NAGAPATTINAM
TASMAC outlets in Nagapattinam district are doing better business over the last two months following the levy of 50% extra tax on Indian Made Foreign Liquor by the Puducherry Government.
A substantial price difference prior to the tax hike by Puducherry government used to be an enticing factor for tipplers from Nagapattinam district to visit Karaikal often. Liquor smuggling from the enclave into Nagapattinam district also used to keep personnel of Prohibition Enforcement Wing of Tamil Nadu Police Department on their toes. Of course, the tough screening at border checkposts and restriction on movement of vehicles have also made things easier for the PEW personnel in Nagapattinam.
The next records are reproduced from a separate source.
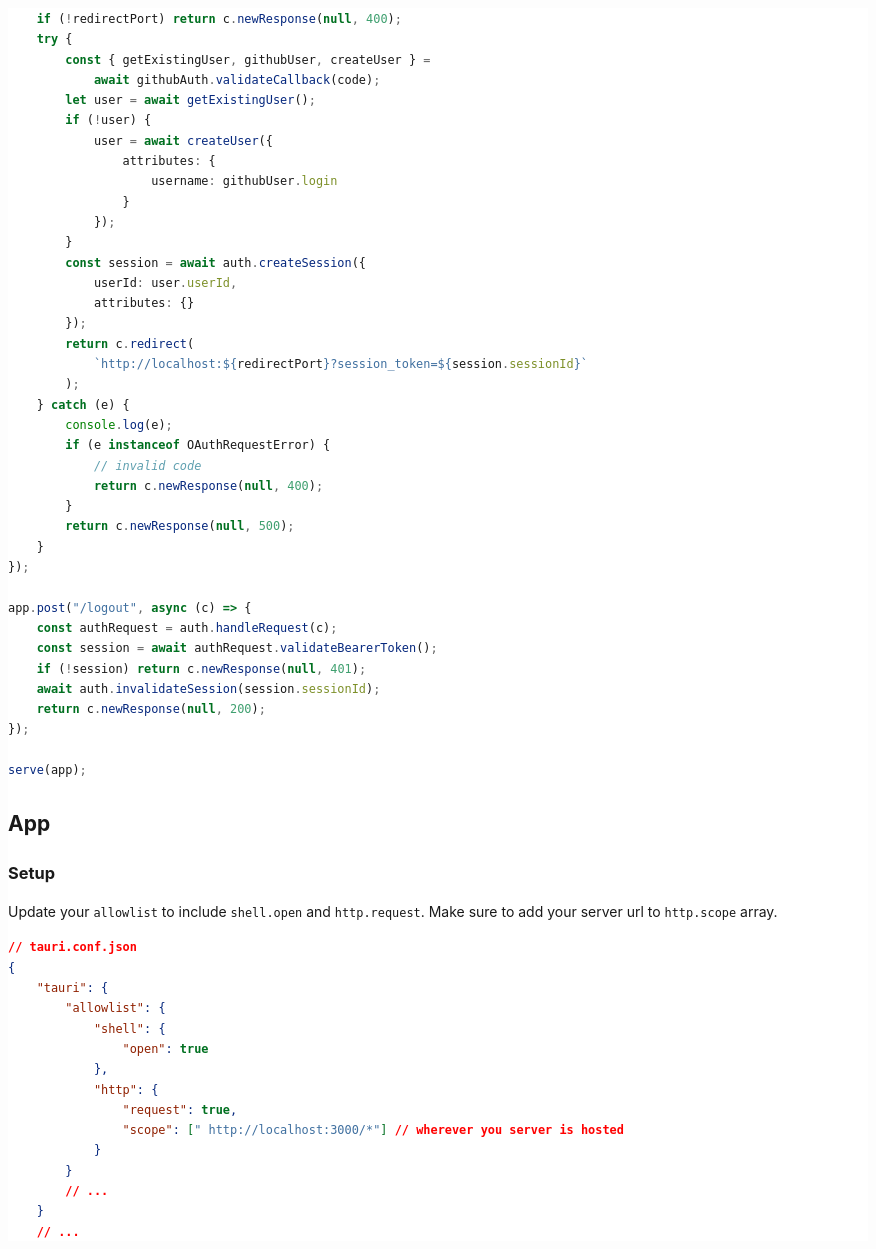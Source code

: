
 ```ts
	if (!redirectPort) return c.newResponse(null, 400);
	try {
		const { getExistingUser, githubUser, createUser } =
			await githubAuth.validateCallback(code);
		let user = await getExistingUser();
		if (!user) {
			user = await createUser({
				attributes: {
					username: githubUser.login
				}
			});
		}
		const session = await auth.createSession({
			userId: user.userId,
			attributes: {}
		});
		return c.redirect(
			`http://localhost:${redirectPort}?session_token=${session.sessionId}`
		);
	} catch (e) {
		console.log(e);
		if (e instanceof OAuthRequestError) {
			// invalid code
			return c.newResponse(null, 400);
		}
		return c.newResponse(null, 500);
	}
});

app.post("/logout", async (c) => {
	const authRequest = auth.handleRequest(c);
	const session = await authRequest.validateBearerToken();
	if (!session) return c.newResponse(null, 401);
	await auth.invalidateSession(session.sessionId);
	return c.newResponse(null, 200);
});

serve(app);
```

## App

### Setup

Update your `allowlist` to include `shell.open` and `http.request`. Make sure to add your server url to `http.scope` array.

```json
// tauri.conf.json
{
	"tauri": {
		"allowlist": {
			"shell": {
				"open": true
			},
			"http": {
				"request": true,
				"scope": [" http://localhost:3000/*"] // wherever you server is hosted
			}
		}
		// ...
	}
	// ...
```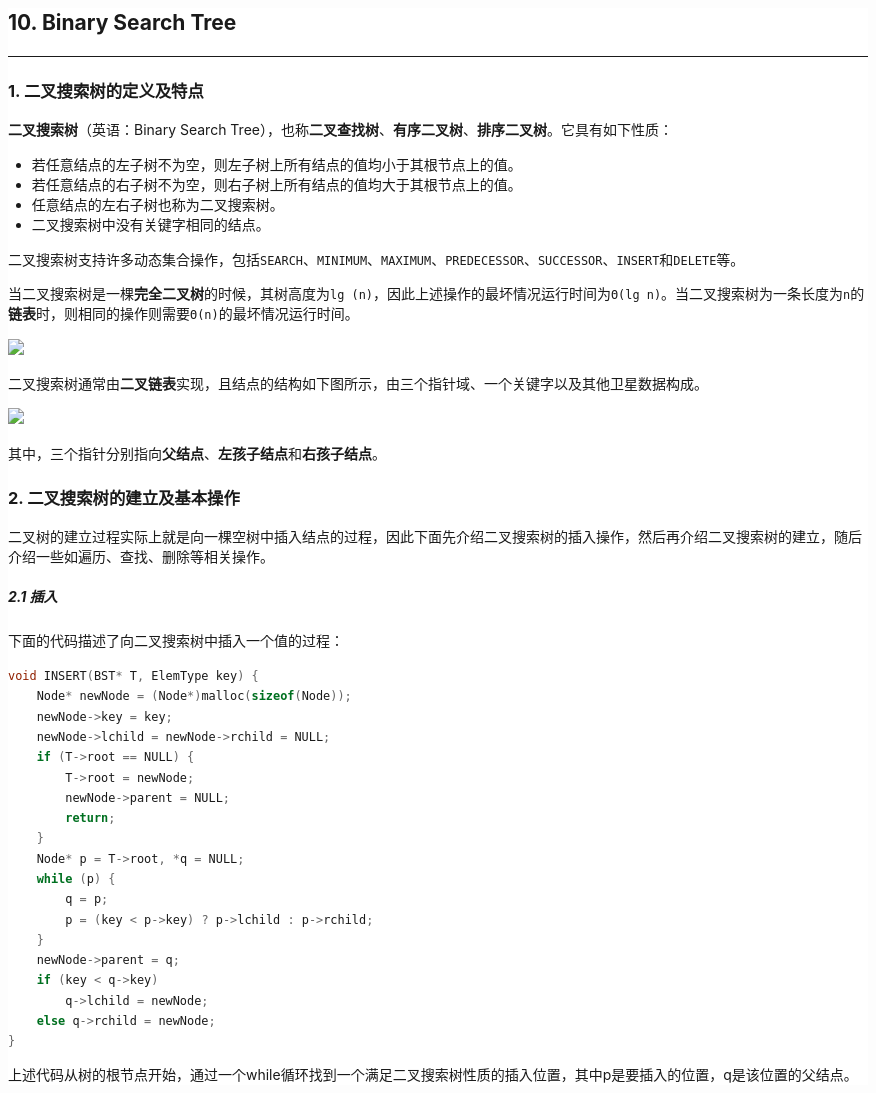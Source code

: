 ## 10. Binary Search Tree

---

### 1. 二叉搜索树的定义及特点
**二叉搜索树**（英语：Binary Search Tree），也称**二叉查找树**、**有序二叉树**、**排序二叉树**。它具有如下性质：

 - 若任意结点的左子树不为空，则左子树上所有结点的值均小于其根节点上的值。
 - 若任意结点的右子树不为空，则右子树上所有结点的值均大于其根节点上的值。
 - 任意结点的左右子树也称为二叉搜索树。
 - 二叉搜索树中没有关键字相同的结点。

二叉搜索树支持许多动态集合操作，包括`SEARCH`、`MINIMUM`、`MAXIMUM`、`PREDECESSOR`、`SUCCESSOR`、`INSERT`和`DELETE`等。

当二叉搜索树是一棵**完全二叉树**的时候，其树高度为`lg (n)`，因此上述操作的最坏情况运行时间为`Θ(lg n)`。当二叉搜索树为一条长度为`n`的**链表**时，则相同的操作则需要`Θ(n)`的最坏情况运行时间。

<img src = "https://img-blog.csdnimg.cn/20190913140516438.png" width = "80%">

二叉搜索树通常由**二叉链表**实现，且结点的结构如下图所示，由三个指针域、一个关键字以及其他卫星数据构成。

<img src="https://img-blog.csdnimg.cn/20190913151228438.png" width = "80%">

其中，三个指针分别指向**父结点**、**左孩子结点**和**右孩子结点**。

### 2. 二叉搜索树的建立及基本操作
二叉树的建立过程实际上就是向一棵空树中插入结点的过程，因此下面先介绍二叉搜索树的插入操作，然后再介绍二叉搜索树的建立，随后介绍一些如遍历、查找、删除等相关操作。

##### 2.1 插入
下面的代码描述了向二叉搜索树中插入一个值的过程：

```c
void INSERT(BST* T, ElemType key) {
	Node* newNode = (Node*)malloc(sizeof(Node));
	newNode->key = key;
	newNode->lchild = newNode->rchild = NULL;
	if (T->root == NULL) {
		T->root = newNode;
		newNode->parent = NULL;
		return;
	}
	Node* p = T->root, *q = NULL;
	while (p) {
		q = p;
		p = (key < p->key) ? p->lchild : p->rchild;
	}
	newNode->parent = q;
	if (key < q->key)
		q->lchild = newNode;
	else q->rchild = newNode;
}
```
上述代码从树的根节点开始，通过一个while循环找到一个满足二叉搜索树性质的插入位置，其中p是要插入的位置，q是该位置的父结点。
The daily turnover of TASMAC outlets has increased in Nagapattinam district by as much as ₹ 40 lakh per day, according to official sources.
As against the daily business of ₹ 2.3 crore to ₹ 2.5 crore, the extent of daily sales account has gone up to ₹ 2.7 crore to ₹ 2.9 crore, a senior official said.
The Puducherry government had levied as much as 50% extra tax on alcohol when the Indian Made Foreign Liquor outlets resumed functioning during May, after closure for about 60 days.
The tax was levied to offset loss of revenue as the Puducherry government was in the midst of a fiscal crisis. Excise revenue was a major source of income, official sources in Karaikal administration said.
Though the Tamil Nadu government had also effected a hike in cost of IMFL liquor, the steep increase in price of the product implemented by the Puducherry government had brought about a parity in prices.
At least until Puducherry government rolls back the prices, there will be no incentive for liquor smugglers in Tamil Nadu, sources said.